From the backwaters of Ikorodu where she was born to the entertainment industry where she found her destiny, Allyson prefers to stay modest.
“Being famous to me is relative. For me, I knew I was going to be a person of influence. And how I am going to achieve that is in the hands of God? For instance, if I don’t wear my gele, which is my trademark you probably may not recognize me. Because I don’t like all the attention,” she explains.
There was, however, a time in her life that she contemplated quitting music.
“There were moments I felt like quitting music when I was not making money,” Allyson acknowledges.

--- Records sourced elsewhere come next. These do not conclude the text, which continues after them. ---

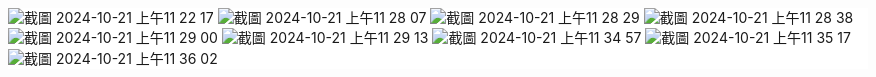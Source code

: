 <img width="718" alt="截圖 2024-10-21 上午11 22 17" src="https://github.com/user-attachments/assets/c63a2cef-9c6d-4131-8359-91633890a812">
<img width="620" alt="截圖 2024-10-21 上午11 28 07" src="https://github.com/user-attachments/assets/1623cb58-7aa8-4f3e-ad26-900532d135f7">
<img width="808" alt="截圖 2024-10-21 上午11 28 29" src="https://github.com/user-attachments/assets/5cf63505-813c-4ade-bd4e-7231ea7dc678">
<img width="625" alt="截圖 2024-10-21 上午11 28 38" src="https://github.com/user-attachments/assets/a642a6ab-a8b7-41e9-a998-722670d2ef2f">
<img width="754" alt="截圖 2024-10-21 上午11 29 00" src="https://github.com/user-attachments/assets/4de45468-e78f-4e5b-a8fa-4464e2838878">
<img width="575" alt="截圖 2024-10-21 上午11 29 13" src="https://github.com/user-attachments/assets/838b4ae5-bb65-4c32-9b92-e4aaa83fa499">
<img width="532" alt="截圖 2024-10-21 上午11 34 57" src="https://github.com/user-attachments/assets/bf8d1c65-8eec-4703-9fa8-78e9d578ce25">
<img width="698" alt="截圖 2024-10-21 上午11 35 17" src="https://github.com/user-attachments/assets/2f390719-a845-4dd2-a63c-41cde61d4c4a">
<img width="702" alt="截圖 2024-10-21 上午11 36 02" src="https://github.com/user-attachments/assets/f3005acc-c576-4be3-9703-0b383129ae18">
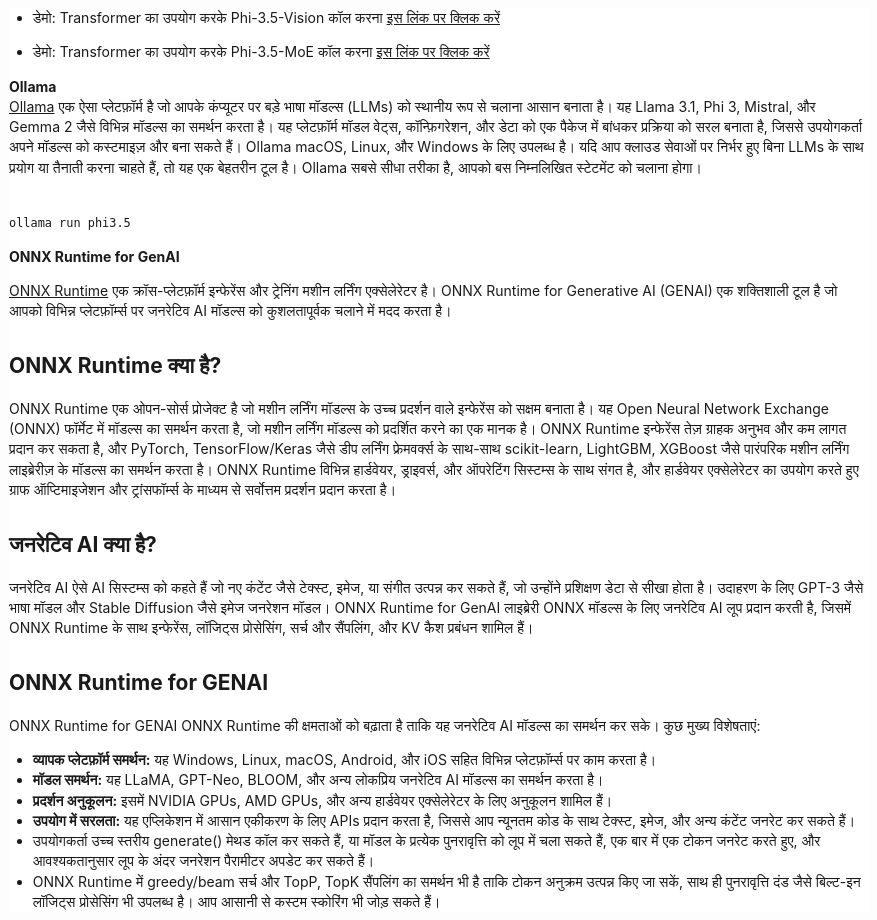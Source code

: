 - डेमो: Transformer का उपयोग करके Phi-3.5-Vision कॉल करना [इस लिंक पर क्लिक करें](../../../19-slm/python/phi35-vision-demo.ipynb)

- डेमो: Transformer का उपयोग करके Phi-3.5-MoE कॉल करना [इस लिंक पर क्लिक करें](../../../19-slm/python/phi35_moe_demo.ipynb)

**Ollama**  
[Ollama](https://ollama.com/?WT.mc_id=academic-105485-koreyst) एक ऐसा प्लेटफ़ॉर्म है जो आपके कंप्यूटर पर बड़े भाषा मॉडल्स (LLMs) को स्थानीय रूप से चलाना आसान बनाता है। यह Llama 3.1, Phi 3, Mistral, और Gemma 2 जैसे विभिन्न मॉडल्स का समर्थन करता है। यह प्लेटफ़ॉर्म मॉडल वेट्स, कॉन्फ़िगरेशन, और डेटा को एक पैकेज में बांधकर प्रक्रिया को सरल बनाता है, जिससे उपयोगकर्ता अपने मॉडल्स को कस्टमाइज़ और बना सकते हैं। Ollama macOS, Linux, और Windows के लिए उपलब्ध है। यदि आप क्लाउड सेवाओं पर निर्भर हुए बिना LLMs के साथ प्रयोग या तैनाती करना चाहते हैं, तो यह एक बेहतरीन टूल है। Ollama सबसे सीधा तरीका है, आपको बस निम्नलिखित स्टेटमेंट को चलाना होगा।  


```bash

ollama run phi3.5

```


**ONNX Runtime for GenAI**  

[ONNX Runtime](https://github.com/microsoft/onnxruntime-genai?WT.mc_id=academic-105485-koreyst) एक क्रॉस-प्लेटफ़ॉर्म इन्फेरेंस और ट्रेनिंग मशीन लर्निंग एक्सेलेरेटर है। ONNX Runtime for Generative AI (GENAI) एक शक्तिशाली टूल है जो आपको विभिन्न प्लेटफ़ॉर्म्स पर जनरेटिव AI मॉडल्स को कुशलतापूर्वक चलाने में मदद करता है।  

## ONNX Runtime क्या है?  
ONNX Runtime एक ओपन-सोर्स प्रोजेक्ट है जो मशीन लर्निंग मॉडल्स के उच्च प्रदर्शन वाले इन्फेरेंस को सक्षम बनाता है। यह Open Neural Network Exchange (ONNX) फॉर्मेट में मॉडल्स का समर्थन करता है, जो मशीन लर्निंग मॉडल्स को प्रदर्शित करने का एक मानक है। ONNX Runtime इन्फेरेंस तेज़ ग्राहक अनुभव और कम लागत प्रदान कर सकता है, और PyTorch, TensorFlow/Keras जैसे डीप लर्निंग फ्रेमवर्क्स के साथ-साथ scikit-learn, LightGBM, XGBoost जैसे पारंपरिक मशीन लर्निंग लाइब्रेरीज़ के मॉडल्स का समर्थन करता है। ONNX Runtime विभिन्न हार्डवेयर, ड्राइवर्स, और ऑपरेटिंग सिस्टम्स के साथ संगत है, और हार्डवेयर एक्सेलेरेटर का उपयोग करते हुए ग्राफ ऑप्टिमाइजेशन और ट्रांसफॉर्म्स के माध्यम से सर्वोत्तम प्रदर्शन प्रदान करता है।  

## जनरेटिव AI क्या है?  
जनरेटिव AI ऐसे AI सिस्टम्स को कहते हैं जो नए कंटेंट जैसे टेक्स्ट, इमेज, या संगीत उत्पन्न कर सकते हैं, जो उन्होंने प्रशिक्षण डेटा से सीखा होता है। उदाहरण के लिए GPT-3 जैसे भाषा मॉडल और Stable Diffusion जैसे इमेज जनरेशन मॉडल। ONNX Runtime for GenAI लाइब्रेरी ONNX मॉडल्स के लिए जनरेटिव AI लूप प्रदान करती है, जिसमें ONNX Runtime के साथ इन्फेरेंस, लॉजिट्स प्रोसेसिंग, सर्च और सैंपलिंग, और KV कैश प्रबंधन शामिल हैं।  

## ONNX Runtime for GENAI  
ONNX Runtime for GENAI ONNX Runtime की क्षमताओं को बढ़ाता है ताकि यह जनरेटिव AI मॉडल्स का समर्थन कर सके। कुछ मुख्य विशेषताएं:  

- **व्यापक प्लेटफ़ॉर्म समर्थन:** यह Windows, Linux, macOS, Android, और iOS सहित विभिन्न प्लेटफ़ॉर्म्स पर काम करता है।  
- **मॉडल समर्थन:** यह LLaMA, GPT-Neo, BLOOM, और अन्य लोकप्रिय जनरेटिव AI मॉडल्स का समर्थन करता है।  
- **प्रदर्शन अनुकूलन:** इसमें NVIDIA GPUs, AMD GPUs, और अन्य हार्डवेयर एक्सेलेरेटर के लिए अनुकूलन शामिल हैं।  
- **उपयोग में सरलता:** यह एप्लिकेशन में आसान एकीकरण के लिए APIs प्रदान करता है, जिससे आप न्यूनतम कोड के साथ टेक्स्ट, इमेज, और अन्य कंटेंट जनरेट कर सकते हैं।  
- उपयोगकर्ता उच्च स्तरीय generate() मेथड कॉल कर सकते हैं, या मॉडल के प्रत्येक पुनरावृत्ति को लूप में चला सकते हैं, एक बार में एक टोकन जनरेट करते हुए, और आवश्यकतानुसार लूप के अंदर जनरेशन पैरामीटर अपडेट कर सकते हैं।  
- ONNX Runtime में greedy/beam सर्च और TopP, TopK सैंपलिंग का समर्थन भी है ताकि टोकन अनुक्रम उत्पन्न किए जा सकें, साथ ही पुनरावृत्ति दंड जैसे बिल्ट-इन लॉजिट्स प्रोसेसिंग भी उपलब्ध है। आप आसानी से कस्टम स्कोरिंग भी जोड़ सकते हैं।  
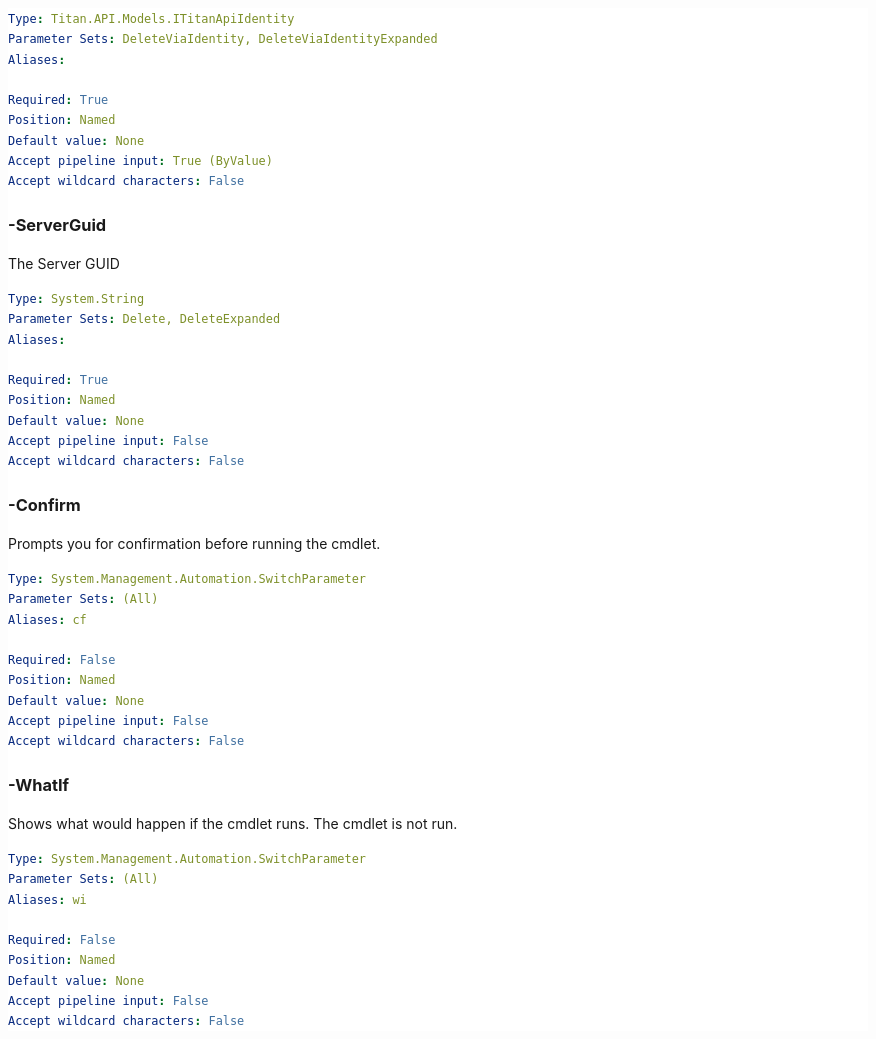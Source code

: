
 ```yaml
Type: Titan.API.Models.ITitanApiIdentity
Parameter Sets: DeleteViaIdentity, DeleteViaIdentityExpanded
Aliases:

Required: True
Position: Named
Default value: None
Accept pipeline input: True (ByValue)
Accept wildcard characters: False
```

### -ServerGuid
The Server GUID

```yaml
Type: System.String
Parameter Sets: Delete, DeleteExpanded
Aliases:

Required: True
Position: Named
Default value: None
Accept pipeline input: False
Accept wildcard characters: False
```

### -Confirm
Prompts you for confirmation before running the cmdlet.

```yaml
Type: System.Management.Automation.SwitchParameter
Parameter Sets: (All)
Aliases: cf

Required: False
Position: Named
Default value: None
Accept pipeline input: False
Accept wildcard characters: False
```

### -WhatIf
Shows what would happen if the cmdlet runs.
The cmdlet is not run.

```yaml
Type: System.Management.Automation.SwitchParameter
Parameter Sets: (All)
Aliases: wi

Required: False
Position: Named
Default value: None
Accept pipeline input: False
Accept wildcard characters: False
```

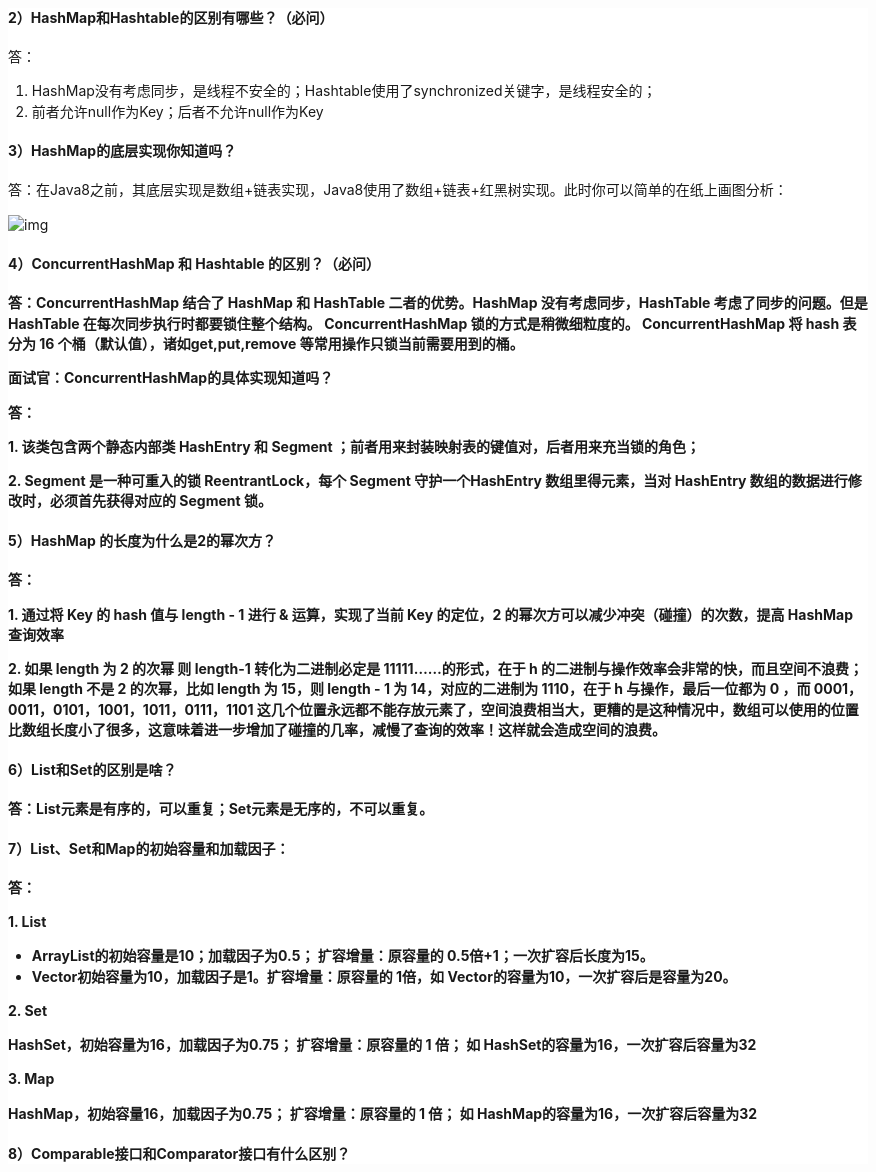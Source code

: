 #### 2）HashMap和Hashtable的区别有哪些？（必问）

答：

1. HashMap没有考虑同步，是线程不安全的；Hashtable使用了synchronized关键字，是线程安全的；
2. 前者允许null作为Key；后者不允许null作为Key

#### 3）HashMap的底层实现你知道吗？

答：在Java8之前，其底层实现是数组+链表实现，Java8使用了数组+链表+红黑树实现。此时你可以简单的在纸上画图分析：

![img](https://upload-images.jianshu.io/upload_images/7896890-47e48966bd6fec65.png?imageMogr2/auto-orient/strip%7CimageView2/2/w/1240)

#### 4）ConcurrentHashMap 和 Hashtable 的区别？（必问）

**答：ConcurrentHashMap 结合了 HashMap 和 HashTable 二者的优势。HashMap 没有考虑同步，HashTable 考虑了同步的问题。但是 HashTable 在每次同步执行时都要锁住整个结构。 ConcurrentHashMap 锁的方式是稍微细粒度的。 ConcurrentHashMap 将 hash 表分为 16 个桶（默认值），诸如get,put,remove 等常用操作只锁当前需要用到的桶。**

**面试官：ConcurrentHashMap的具体实现知道吗？**

**答：**

**1. 该类包含两个静态内部类 HashEntry 和 Segment ；前者用来封装映射表的键值对，后者用来充当锁的角色；**

**2. Segment 是一种可重入的锁 ReentrantLock，每个 Segment 守护一个HashEntry 数组里得元素，当对 HashEntry 数组的数据进行修改时，必须首先获得对应的 Segment 锁。**

#### 5）HashMap 的长度为什么是2的幂次方？

**答：**

**1. 通过将 Key 的 hash 值与 length - 1 进行 & 运算，实现了当前 Key 的定位，2 的幂次方可以减少冲突（碰撞）的次数，提高 HashMap 查询效率**

**2. 如果 length 为 2 的次幂 则 length-1 转化为二进制必定是 11111……的形式，在于 h 的二进制与操作效率会非常的快，而且空间不浪费；如果 length 不是 2 的次幂，比如 length 为 15，则 length - 1 为 14，对应的二进制为 1110，在于 h 与操作，最后一位都为 0 ，而 0001，0011，0101，1001，1011，0111，1101 这几个位置永远都不能存放元素了，空间浪费相当大，更糟的是这种情况中，数组可以使用的位置比数组长度小了很多，这意味着进一步增加了碰撞的几率，减慢了查询的效率！这样就会造成空间的浪费。**

#### 6）List和Set的区别是啥？

**答：List元素是有序的，可以重复；Set元素是无序的，不可以重复。**

#### 7）List、Set和Map的初始容量和加载因子：

**答：**

**1. List**

- **ArrayList的初始容量是10；加载因子为0.5； 扩容增量：原容量的 0.5倍+1；一次扩容后长度为15。**
- **Vector初始容量为10，加载因子是1。扩容增量：原容量的 1倍，如 Vector的容量为10，一次扩容后是容量为20。**

**2. Set**

**HashSet，初始容量为16，加载因子为0.75； 扩容增量：原容量的 1 倍； 如 HashSet的容量为16，一次扩容后容量为32**

**3. Map**

**HashMap，初始容量16，加载因子为0.75； 扩容增量：原容量的 1 倍； 如 HashMap的容量为16，一次扩容后容量为32**

#### 8）Comparable接口和Comparator接口有什么区别？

“When money was not coming well. I was like I am a learned person. Let me dust my certificate and go and look for work. This is not peculiar to me; at every point in one’s life one will be at a crossroads whether to continue or to quit.”
Has money started flowing now? And how rich is she?
“We thank God,” she replies.
Off the stage, who is Shola Allyson?
She says: “I am just me. I am just me. I am just like anybody. I want to live my life to honor God as simple as I can.”
Can she do without her trademark turban?
“That is my identity on stage but when I am off the stage you can hardly see me in a turban. The turban is gele nah! And the way I tie it makes it. When I am working you will see me on it,” she states.
Allyson says further about life: “I think the older generation should be held responsible for that because they didn’t teach them to be tough. They didn’t let them have the strength of character. There is always this cliché: ‘I don’t want my children to go through what I went through.’ So children are pampered. In the process, they failed to instil the right value. Sometimes, you need to deprive children of certain things.
“It is just for them to know that this life is not a bed of roses. I do that to my children. I want them to know that faith aside, it is not every time that we have what we want. A situation whereby you give them everything they want they won’t even care about life. When these children get into life and life gets to them and they have to wait they get weak easily.”